Treze anos depois, em 19 de novembro de 1969, o menino vê-se novamente diante da marca do pênalti. O Estádio Maracanã lotado silencia. O único som audível é a respiração tensa do jogador. Ele recorda então a penalidade máxima desperdiçada e a tentativa frustrada de fuga empreendida anos antes, que quase lhe custara a carreira, e sente-se mais tranqüilo. Toma coragem, corre e desfere um chute potente. O goleiro do Vasco salta certo, mas não alcança a bola. A massa de repórteres e torcedores invade o campo e carrega o herói sobre os ombros. Edson Arantes do Nascimento, o Pelé, acaba de marcar seu milésimo gol.
Entre um pênalti e outro, o garoto de Três Corações (MG) tornara-se o maior fenômeno da história do esporte. Antes dos 16 anos, já era titular do Santos. Aos 17, vencia a primeira Copa do Mundo atuando pela Seleção Brasileira. Aos 22, alcançava a marca de 500 gols (a que Romário, por exemplo, só chegou aos 31). Até abandonar os gramados, em 1977, atuando pelo Cosmos de Nova York, Pelé foi o protagonista de uma trajetória superlativa: contabilizou 1.284 gols oficiais (quase um por jogo), 59 títulos e três campeonatos mundiais pela Seleção. Mais que um jogador de futebol, Pelé foi um mito. A imagem do camisa 10 dando um soco no ar é uma das marcas registradas do século 20.
Nunca houve um brasileiro de tamanha projeção.
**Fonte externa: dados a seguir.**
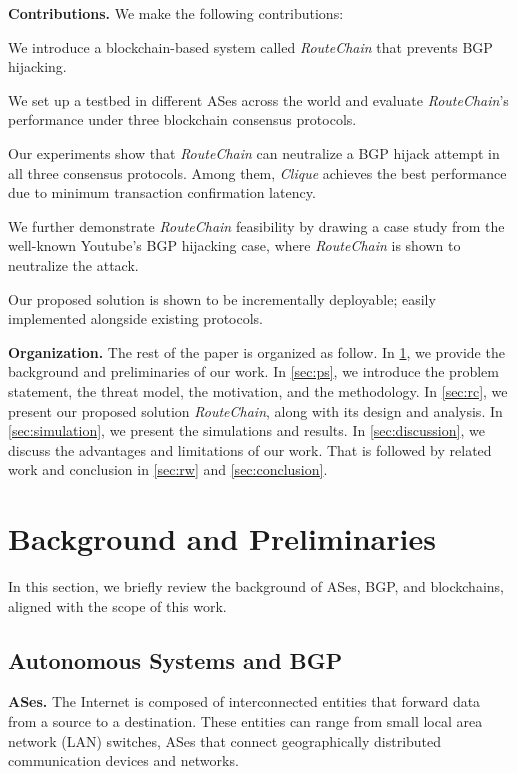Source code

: \documentclass[5p]{elsarticle}
\newcommand{\BfPara}[1]{{\noindent\bf#1.}\xspace}
\newcommand{\rc}{{{\em RouteChain}}\xspace}
\begin{document}
\BfPara{Contributions} We make the following contributions:
\begin{enumerate*}
    \item We introduce a blockchain-based system called \rc that prevents BGP hijacking.
    \item We set up a testbed in different ASes across the world and evaluate \rc's performance under three blockchain consensus protocols. 
    \item Our experiments show that \rc can neutralize a BGP hijack attempt in all three consensus protocols. Among them, {\em Clique} achieves the best performance due to minimum transaction confirmation latency. 
    \item We further demonstrate \rc feasibility by drawing a case study from the well-known Youtube's BGP hijacking case, where \rc is shown to neutralize the attack.  
    \item Our proposed solution is shown to be incrementally deployable; easily implemented alongside existing protocols. 
\end{enumerate*}

\BfPara{Organization} The rest of the paper is organized as follow. In \textsection\ref{sec:bg}, we provide the background and preliminaries of our work. In \textsection\ref{sec:ps}, we introduce the problem statement, the threat model, the motivation, and the methodology. In \textsection\ref{sec:rc}, we present our proposed solution \rc, along with its design and analysis. In \textsection\ref{sec:simulation}, we present the simulations and results. In \textsection\ref{sec:discussion}, we discuss the advantages and limitations of our work. That is followed by related work and conclusion in \textsection\ref{sec:rw} and \textsection\ref{sec:conclusion}.  




\section{Background and Preliminaries}\label{sec:bg}
In this section, we briefly review the background of ASes, BGP, and blockchains, aligned with the scope of this work. 

\subsection{Autonomous Systems and BGP} \label{sec:AS}
\BfPara{ASes} The Internet is composed of interconnected entities that forward data from a source to a destination. These entities can range from small local area network (LAN) switches, ASes that connect geographically distributed communication devices and networks. 
\end{document}
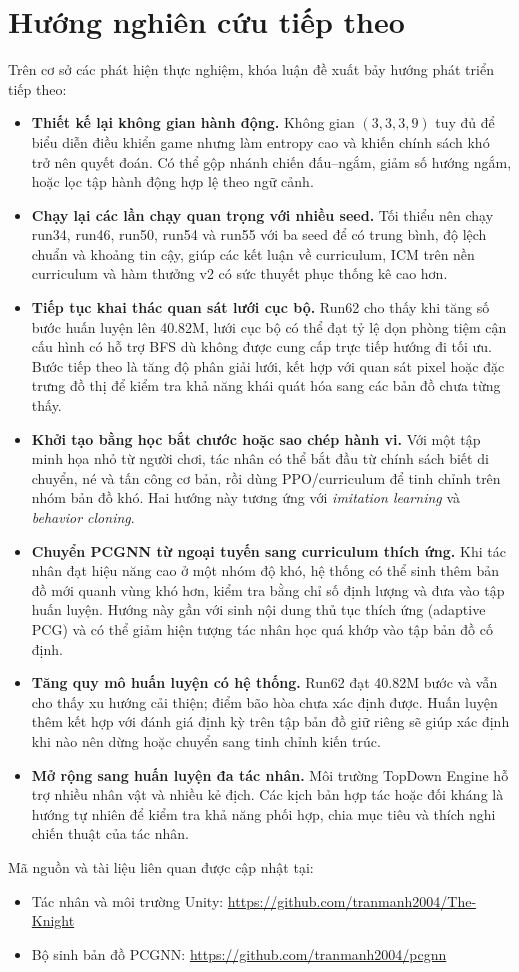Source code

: \section{Hướng nghiên cứu tiếp theo}

Trên cơ sở các phát hiện thực nghiệm, khóa luận đề xuất bảy hướng phát triển tiếp theo:

\begin{itemize}
    \item \textbf{Thiết kế lại không gian hành động.} Không gian $(3,3,3,9)$ tuy đủ để biểu diễn điều khiển game nhưng làm entropy cao và khiến chính sách khó trở nên quyết đoán. Có thể gộp nhánh chiến đấu--ngắm, giảm số hướng ngắm, hoặc lọc tập hành động hợp lệ theo ngữ cảnh.

    \item \textbf{Chạy lại các lần chạy quan trọng với nhiều seed.} Tối thiểu nên chạy run34, run46, run50, run54 và run55 với ba seed để có trung bình, độ lệch chuẩn và khoảng tin cậy, giúp các kết luận về curriculum, ICM trên nền curriculum và hàm thưởng v2 có sức thuyết phục thống kê cao hơn.

    \item \textbf{Tiếp tục khai thác quan sát lưới cục bộ.} Run62 cho thấy khi tăng số bước huấn luyện lên 40.82M, lưới cục bộ có thể đạt tỷ lệ dọn phòng tiệm cận cấu hình có hỗ trợ BFS dù không được cung cấp trực tiếp hướng đi tối ưu. Bước tiếp theo là tăng độ phân giải lưới, kết hợp với quan sát pixel hoặc đặc trưng đồ thị để kiểm tra khả năng khái quát hóa sang các bản đồ chưa từng thấy.

    \item \textbf{Khởi tạo bằng học bắt chước hoặc sao chép hành vi.} Với một tập minh họa nhỏ từ người chơi, tác nhân có thể bắt đầu từ chính sách biết di chuyển, né và tấn công cơ bản, rồi dùng PPO/curriculum để tinh chỉnh trên nhóm bản đồ khó. Hai hướng này tương ứng với \emph{imitation learning} và \emph{behavior cloning}.

    \item \textbf{Chuyển PCGNN từ ngoại tuyến sang curriculum thích ứng.} Khi tác nhân đạt hiệu năng cao ở một nhóm độ khó, hệ thống có thể sinh thêm bản đồ mới quanh vùng khó hơn, kiểm tra bằng chỉ số định lượng và đưa vào tập huấn luyện. Hướng này gần với sinh nội dung thủ tục thích ứng (adaptive PCG) và có thể giảm hiện tượng tác nhân học quá khớp vào tập bản đồ cố định.

    \item \textbf{Tăng quy mô huấn luyện có hệ thống.} Run62 đạt 40.82M bước và vẫn cho thấy xu hướng cải thiện; điểm bão hòa chưa xác định được. Huấn luyện thêm kết hợp với đánh giá định kỳ trên tập bản đồ giữ riêng sẽ giúp xác định khi nào nên dừng hoặc chuyển sang tinh chỉnh kiến trúc.

    \item \textbf{Mở rộng sang huấn luyện đa tác nhân.} Môi trường TopDown Engine hỗ trợ nhiều nhân vật và nhiều kẻ địch. Các kịch bản hợp tác hoặc đối kháng là hướng tự nhiên để kiểm tra khả năng phối hợp, chia mục tiêu và thích nghi chiến thuật của tác nhân.
\end{itemize}

Mã nguồn và tài liệu liên quan được cập nhật tại:
\begin{itemize}
    \item Tác nhân và môi trường Unity: \url{https://github.com/tranmanh2004/The-Knight}
    \item Bộ sinh bản đồ PCGNN: \url{https://github.com/tranmanh2004/pcgnn}
\end{itemize}
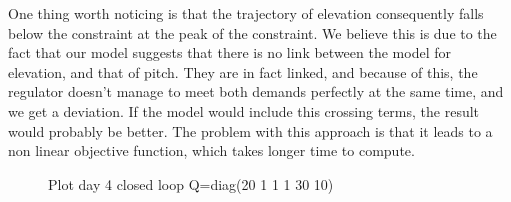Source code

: One thing worth noticing is that the trajectory of elevation consequently falls below the constraint at the peak of the constraint. We believe this is due to the fact that our model suggests that there is no link between the model for elevation, and that of pitch. They are in fact linked, and because of this, the regulator doesn't manage to meet both demands perfectly at the same time, and we get a deviation. If the model would include this crossing terms, the result would probably be better. The problem with this approach is that it leads to a non linear objective function, which takes longer time to compute.
\begin{figure}[htb]
	\centering
	\caption{Plot day 4 closed loop Q=diag(20 1 1 1 30 10)}
	\label{fig:day4_cl_plot_20_1_1_1_30_10}
\end{figure}




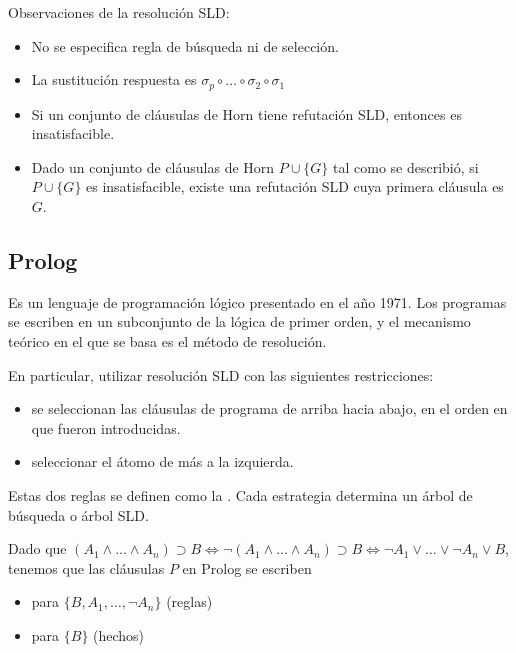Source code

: Observaciones de la resolución SLD:
\begin{itemize}
  \item No se especifica regla de búsqueda ni de selección.
  \item La sustitución respuesta es $\sigma_p \circ \dots \circ \sigma_2 \circ \sigma_1$
  \item {} Si un conjunto de cláusulas de Horn tiene refutación SLD, entonces es insatisfacible.
  \item {} Dado un conjunto de cláusulas de Horn $P \cup \{G\}$ tal como se describió, si $P \cup \{G\}$ es insatisfacible, existe una refutación SLD cuya primera cláusula es $G$.
\end{itemize}

\subsection{Prolog}

Es un lenguaje de programación lógico presentado en el año 1971. Los programas se escriben en un subconjunto de la lógica de primer orden, y el mecanismo teórico en el que se basa es el método de resolución.

En particular, utilizar resolución SLD con las siguientes restricciones:
\begin{itemize}
  \item {} se seleccionan las cláusulas de programa de arriba hacia abajo, en el orden en que fueron introducidas.
  \item {} seleccionar el átomo de más a la izquierda.
\end{itemize}

Estas dos reglas se definen como la . Cada estrategia determina un árbol de búsqueda o árbol SLD.

Dado que $(A_1 \land \dots \land A_n) \supset B \iff \lnot (A_1 \land \dots \land A_n) \supset B \iff \lnot A_1 \lor \dots \lor \lnot A_n \lor B$, tenemos que las cláusulas $P$ en Prolog se escriben
\begin{itemize}
  \item {} para $\{B, A_1, \dots, \lnot A_n\}$ (reglas)
  \item {} para $\{B\}$ (hechos)
\end{itemize}

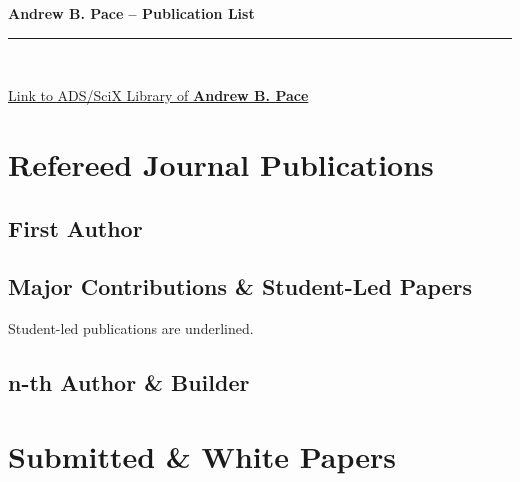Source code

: \documentclass[14pt]{article}
\begin{document}


\begin{center}
\indent \textbf{\LARGE Andrew B. Pace -- Publication List} \\
\indent \rule{17cm}{0.4pt}\\
\end{center}


\noindent \href{https://scixplorer.org/search?p=1&q=docs%28library%2FhJ77Di5nQ0qwHYNpG0yRpA%29&sort=date+desc&d=astrophysics}{Link to ADS/SciX Library of {\bf Andrew B. Pace}} 



\par 


\section*{Refereed Journal Publications}

\subsection*{First Author}

\begin{etaremune}

\end{etaremune}


\subsection*{Major Contributions \& Student-Led Papers}
Student-led publications are underlined.


\begin{etaremune}

\end{etaremune}


\subsection*{n-th Author \& Builder}


\begin{etaremune}

\end{etaremune}

\section*{Submitted \& White Papers}


\begin{etaremune}

\end{etaremune}
\end{document}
Para que o Santos pudesse jogar na Nigéria, em 1969, uma trégua foi acertada na guerra civil em Biafra. Noutra ocasião, em Nova York, a multidão cercou o jogador para pedir autógrafos. Ao seu lado, o ator Robert Redford, ignorado pelo público, espantou-se:
Puxa, homem, como você é popular!
Pelé tornou-se uma celebridade recebida por presidentes, papas e reis porque driblava curto e em velocidade, tinha visão periférica, passe preciso, equilíbrio perfeito, chutava forte, saltava alto e cabeceava com os olhos abertos. Na final da Copa de 1970, vencida pelo Brasil, o jogador Tarcisio Burgnich recebeu a incumbência de marcar esse fenômeno. Tentou convencer-se de que a missão era possível:
Pensei: ele é de carne e osso como eu. Eu estava enganado.